Data for the task -
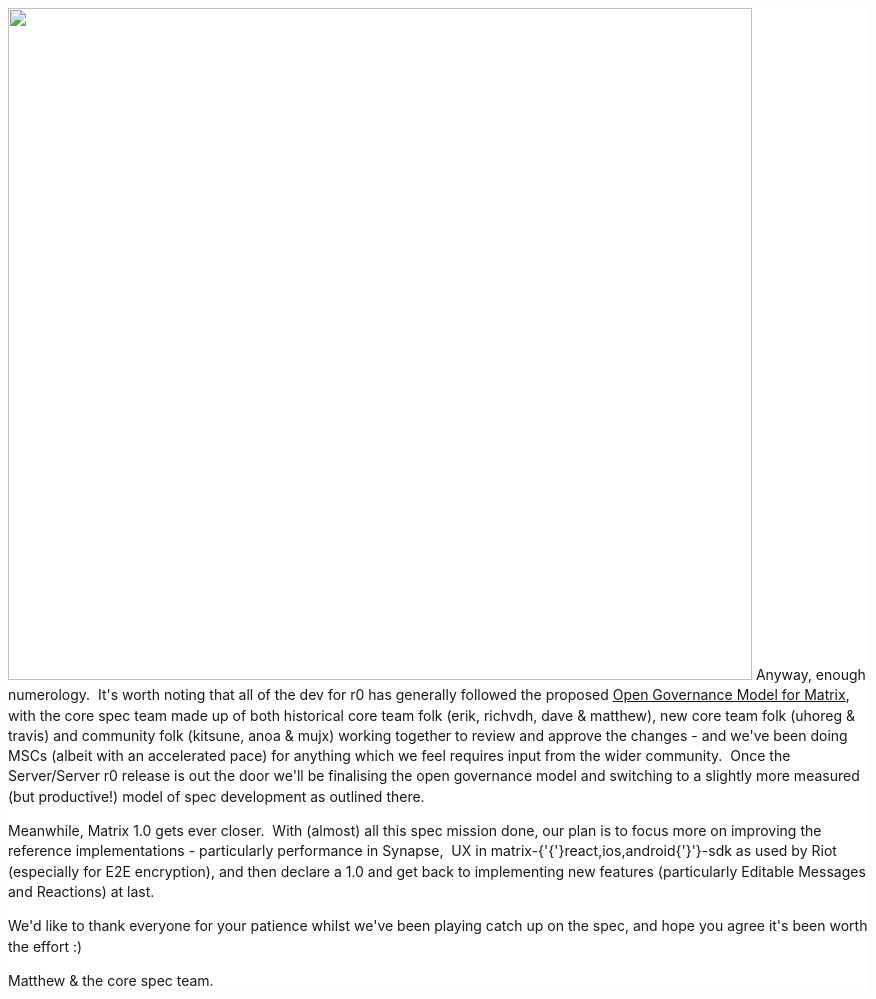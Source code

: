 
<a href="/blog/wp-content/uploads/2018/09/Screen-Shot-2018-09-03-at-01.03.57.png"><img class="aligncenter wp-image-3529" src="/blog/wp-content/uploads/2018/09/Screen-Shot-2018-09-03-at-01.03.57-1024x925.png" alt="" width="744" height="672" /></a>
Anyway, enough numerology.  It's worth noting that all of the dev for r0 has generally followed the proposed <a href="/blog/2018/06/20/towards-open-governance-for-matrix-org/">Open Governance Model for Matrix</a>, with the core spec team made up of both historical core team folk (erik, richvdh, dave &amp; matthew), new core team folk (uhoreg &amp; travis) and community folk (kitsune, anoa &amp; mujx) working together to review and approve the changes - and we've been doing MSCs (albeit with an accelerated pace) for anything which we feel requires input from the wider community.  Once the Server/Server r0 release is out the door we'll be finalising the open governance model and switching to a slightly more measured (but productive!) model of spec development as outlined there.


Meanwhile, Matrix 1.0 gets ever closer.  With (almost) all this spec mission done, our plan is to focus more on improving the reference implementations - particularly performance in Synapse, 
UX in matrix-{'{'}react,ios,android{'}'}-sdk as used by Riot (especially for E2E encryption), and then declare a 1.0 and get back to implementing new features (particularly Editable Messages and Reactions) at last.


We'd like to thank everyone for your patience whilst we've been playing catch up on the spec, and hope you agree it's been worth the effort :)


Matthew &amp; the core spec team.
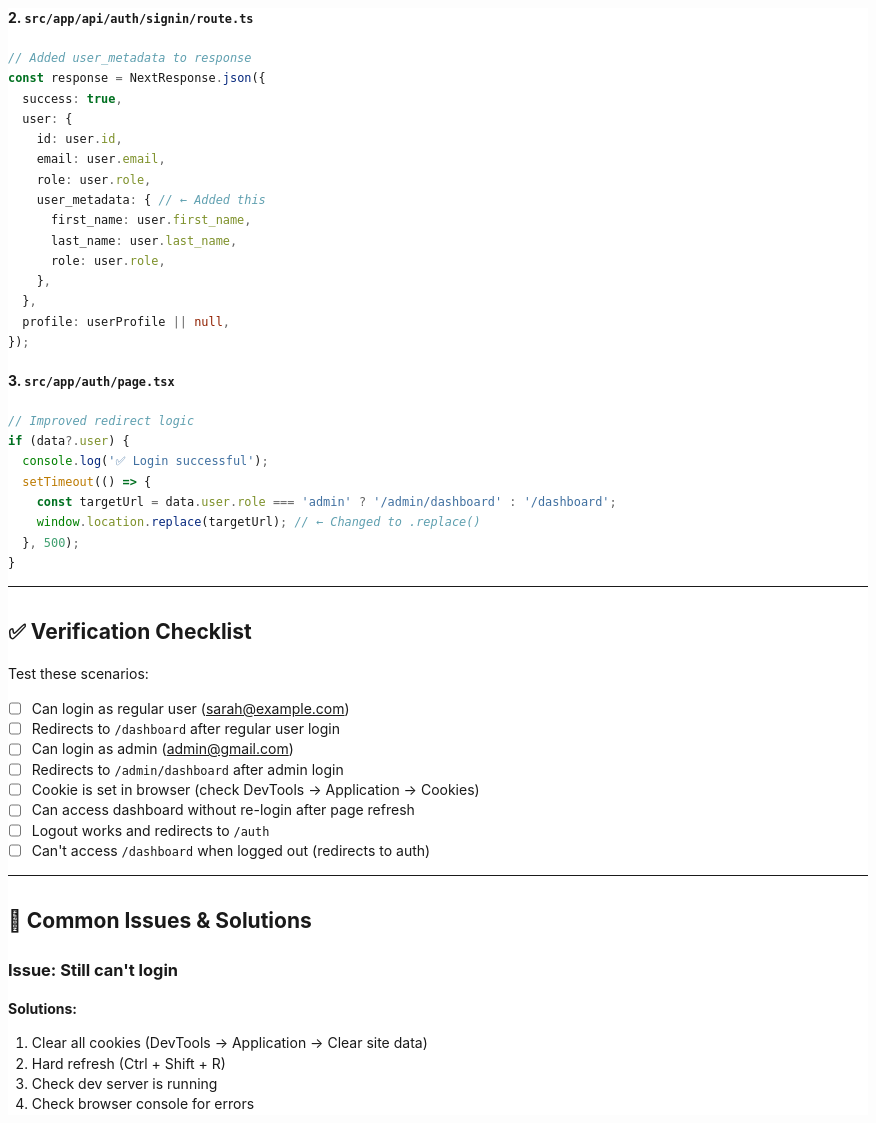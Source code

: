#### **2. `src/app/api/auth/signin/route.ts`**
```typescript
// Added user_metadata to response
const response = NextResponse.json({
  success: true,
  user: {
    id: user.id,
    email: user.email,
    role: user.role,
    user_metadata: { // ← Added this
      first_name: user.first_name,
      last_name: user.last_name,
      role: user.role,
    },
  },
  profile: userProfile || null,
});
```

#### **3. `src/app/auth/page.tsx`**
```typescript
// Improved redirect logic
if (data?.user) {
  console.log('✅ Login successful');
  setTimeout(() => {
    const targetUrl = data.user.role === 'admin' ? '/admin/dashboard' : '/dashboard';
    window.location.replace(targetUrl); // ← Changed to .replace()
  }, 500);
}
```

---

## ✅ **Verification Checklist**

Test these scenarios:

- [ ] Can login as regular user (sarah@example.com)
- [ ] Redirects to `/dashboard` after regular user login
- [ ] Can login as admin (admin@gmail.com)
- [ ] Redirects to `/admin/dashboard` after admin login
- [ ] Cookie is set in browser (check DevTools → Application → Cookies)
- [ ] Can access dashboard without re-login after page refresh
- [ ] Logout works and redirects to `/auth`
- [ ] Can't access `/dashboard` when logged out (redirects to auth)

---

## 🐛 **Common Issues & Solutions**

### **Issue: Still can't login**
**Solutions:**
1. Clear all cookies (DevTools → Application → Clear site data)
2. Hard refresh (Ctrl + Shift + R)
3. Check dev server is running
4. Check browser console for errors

* * *

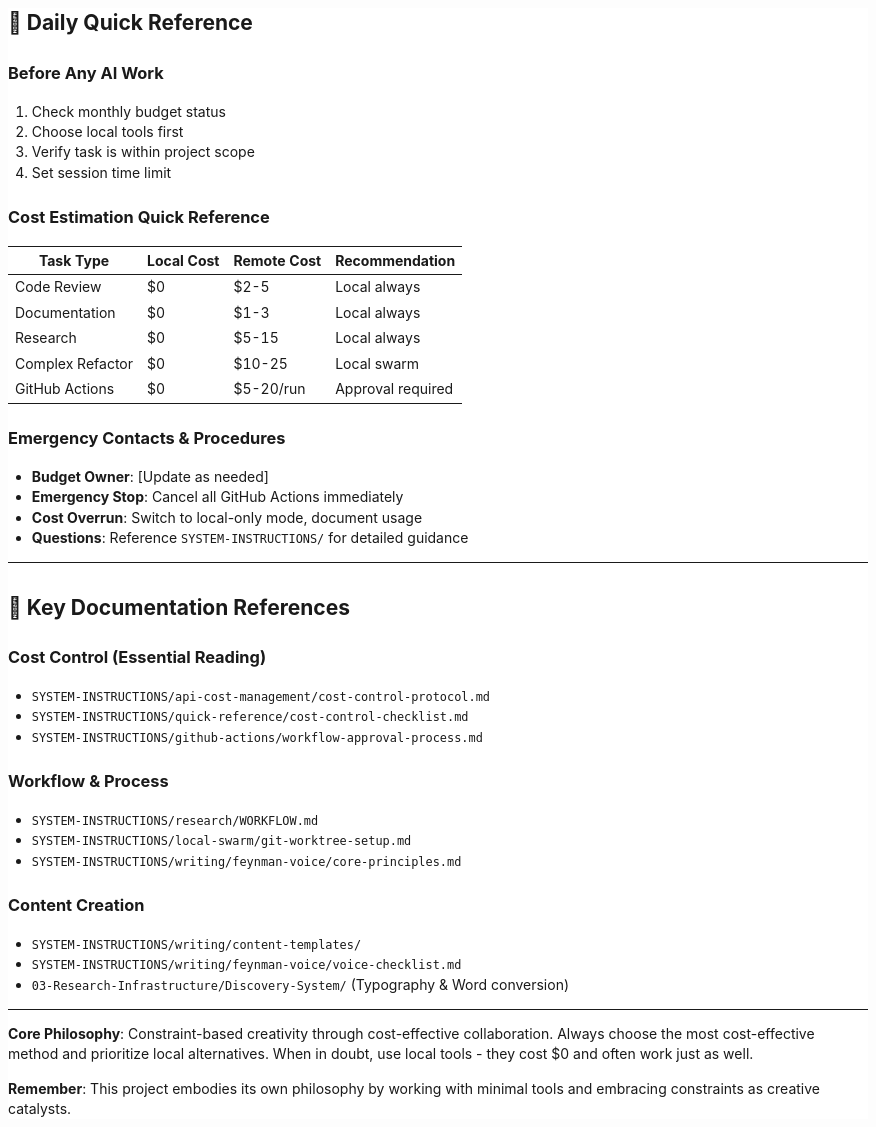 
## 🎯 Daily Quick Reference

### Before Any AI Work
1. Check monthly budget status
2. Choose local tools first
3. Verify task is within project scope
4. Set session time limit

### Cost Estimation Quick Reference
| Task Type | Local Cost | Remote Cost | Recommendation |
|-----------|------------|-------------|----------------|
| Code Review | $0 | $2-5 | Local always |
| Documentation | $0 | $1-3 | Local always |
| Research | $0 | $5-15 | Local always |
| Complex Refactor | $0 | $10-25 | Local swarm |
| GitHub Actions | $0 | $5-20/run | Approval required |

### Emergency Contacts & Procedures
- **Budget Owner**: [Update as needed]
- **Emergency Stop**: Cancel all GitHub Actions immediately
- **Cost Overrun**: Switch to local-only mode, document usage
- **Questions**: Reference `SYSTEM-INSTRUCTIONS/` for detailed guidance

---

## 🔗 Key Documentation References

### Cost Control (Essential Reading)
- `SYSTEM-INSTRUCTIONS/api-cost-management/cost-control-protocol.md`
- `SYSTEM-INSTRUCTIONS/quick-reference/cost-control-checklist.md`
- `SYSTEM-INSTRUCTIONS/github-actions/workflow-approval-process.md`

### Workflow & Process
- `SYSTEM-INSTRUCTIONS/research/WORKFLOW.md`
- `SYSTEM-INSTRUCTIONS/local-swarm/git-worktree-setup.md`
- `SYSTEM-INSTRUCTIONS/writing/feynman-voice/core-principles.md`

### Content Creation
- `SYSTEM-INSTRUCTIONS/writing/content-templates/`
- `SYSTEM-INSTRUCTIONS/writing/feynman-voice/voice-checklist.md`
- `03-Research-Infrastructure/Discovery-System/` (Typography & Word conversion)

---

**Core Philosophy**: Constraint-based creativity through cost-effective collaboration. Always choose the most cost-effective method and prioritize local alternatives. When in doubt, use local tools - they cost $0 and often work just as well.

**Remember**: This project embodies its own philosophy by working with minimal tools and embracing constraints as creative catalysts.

...

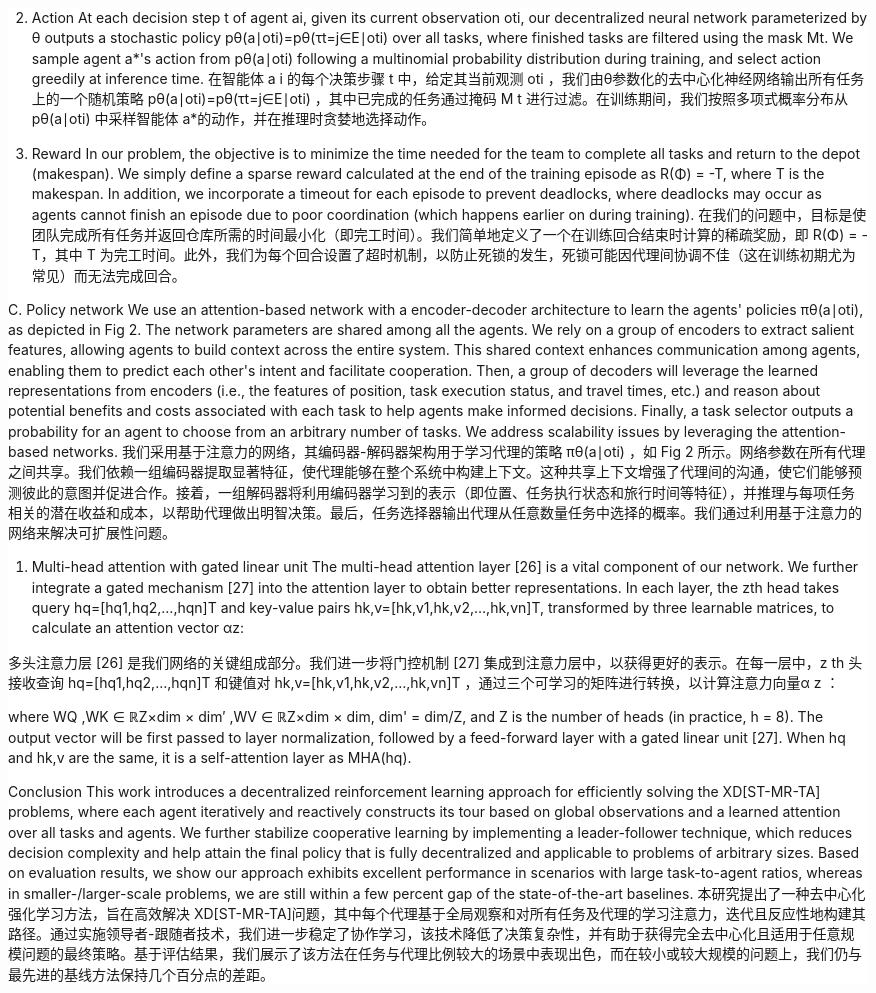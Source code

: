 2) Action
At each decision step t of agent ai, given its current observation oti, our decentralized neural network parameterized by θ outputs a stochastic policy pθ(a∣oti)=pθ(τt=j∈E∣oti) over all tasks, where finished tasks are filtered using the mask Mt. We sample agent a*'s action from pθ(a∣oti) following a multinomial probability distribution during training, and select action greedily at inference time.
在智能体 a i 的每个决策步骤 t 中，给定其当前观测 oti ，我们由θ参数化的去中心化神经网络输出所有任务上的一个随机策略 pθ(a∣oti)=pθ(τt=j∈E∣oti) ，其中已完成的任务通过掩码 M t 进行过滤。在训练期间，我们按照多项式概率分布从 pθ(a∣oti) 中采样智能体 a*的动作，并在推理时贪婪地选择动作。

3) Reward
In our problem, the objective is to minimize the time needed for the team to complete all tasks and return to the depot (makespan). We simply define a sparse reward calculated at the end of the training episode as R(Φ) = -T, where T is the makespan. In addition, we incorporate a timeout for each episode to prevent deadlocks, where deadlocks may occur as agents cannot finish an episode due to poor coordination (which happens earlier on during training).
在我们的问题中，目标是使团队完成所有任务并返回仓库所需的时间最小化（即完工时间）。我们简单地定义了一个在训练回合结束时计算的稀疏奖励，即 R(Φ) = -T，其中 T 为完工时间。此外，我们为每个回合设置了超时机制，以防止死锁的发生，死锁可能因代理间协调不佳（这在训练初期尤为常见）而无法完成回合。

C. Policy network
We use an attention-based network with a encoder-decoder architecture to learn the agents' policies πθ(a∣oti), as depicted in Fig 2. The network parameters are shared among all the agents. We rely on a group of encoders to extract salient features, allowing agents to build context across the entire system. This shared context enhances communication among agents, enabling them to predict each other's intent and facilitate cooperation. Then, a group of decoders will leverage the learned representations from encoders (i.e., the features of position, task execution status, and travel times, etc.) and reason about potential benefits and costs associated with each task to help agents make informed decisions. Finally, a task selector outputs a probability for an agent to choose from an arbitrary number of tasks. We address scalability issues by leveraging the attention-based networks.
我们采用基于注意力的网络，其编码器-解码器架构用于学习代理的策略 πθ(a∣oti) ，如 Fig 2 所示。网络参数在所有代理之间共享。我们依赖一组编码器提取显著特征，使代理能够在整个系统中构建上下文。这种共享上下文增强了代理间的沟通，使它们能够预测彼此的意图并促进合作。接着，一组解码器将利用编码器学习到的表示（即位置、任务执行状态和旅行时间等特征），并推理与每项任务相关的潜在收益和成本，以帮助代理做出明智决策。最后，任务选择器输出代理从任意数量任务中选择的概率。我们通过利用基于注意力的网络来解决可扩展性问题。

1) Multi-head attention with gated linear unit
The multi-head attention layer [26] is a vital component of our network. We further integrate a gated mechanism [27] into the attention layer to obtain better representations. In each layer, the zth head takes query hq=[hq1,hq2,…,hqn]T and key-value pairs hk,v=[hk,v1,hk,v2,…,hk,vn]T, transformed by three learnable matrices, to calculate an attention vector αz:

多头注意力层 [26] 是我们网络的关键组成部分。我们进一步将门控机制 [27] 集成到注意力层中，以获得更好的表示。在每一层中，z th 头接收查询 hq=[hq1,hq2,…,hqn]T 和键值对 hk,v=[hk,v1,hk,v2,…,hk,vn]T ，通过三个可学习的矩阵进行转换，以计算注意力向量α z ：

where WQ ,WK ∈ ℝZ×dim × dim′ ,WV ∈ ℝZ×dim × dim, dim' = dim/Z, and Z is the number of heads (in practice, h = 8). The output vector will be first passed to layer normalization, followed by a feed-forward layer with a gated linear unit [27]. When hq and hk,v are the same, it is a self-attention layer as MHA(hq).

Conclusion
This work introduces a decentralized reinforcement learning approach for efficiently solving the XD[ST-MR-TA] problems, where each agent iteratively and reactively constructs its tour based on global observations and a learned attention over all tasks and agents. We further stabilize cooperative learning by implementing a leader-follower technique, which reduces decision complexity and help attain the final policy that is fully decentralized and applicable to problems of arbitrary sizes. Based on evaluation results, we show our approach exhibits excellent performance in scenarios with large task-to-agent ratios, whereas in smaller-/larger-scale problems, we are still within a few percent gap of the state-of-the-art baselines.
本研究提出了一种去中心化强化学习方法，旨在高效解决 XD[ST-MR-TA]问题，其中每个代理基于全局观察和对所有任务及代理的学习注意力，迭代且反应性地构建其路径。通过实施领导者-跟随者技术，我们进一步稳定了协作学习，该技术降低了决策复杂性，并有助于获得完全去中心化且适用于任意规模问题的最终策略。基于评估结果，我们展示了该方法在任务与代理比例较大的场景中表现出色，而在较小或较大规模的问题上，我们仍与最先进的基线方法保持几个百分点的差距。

Required action - An exact copy of the lines above, from the one containing "2. Hard refresh (Ctrl + Shift + R)" down to the one containing "4. Check browser console for errors" and including both, is the whole answer; retype it and nothing else.

Answer for this exercise -
2. Hard refresh (Ctrl + Shift + R)
3. Check dev server is running
4. Check browser console for errors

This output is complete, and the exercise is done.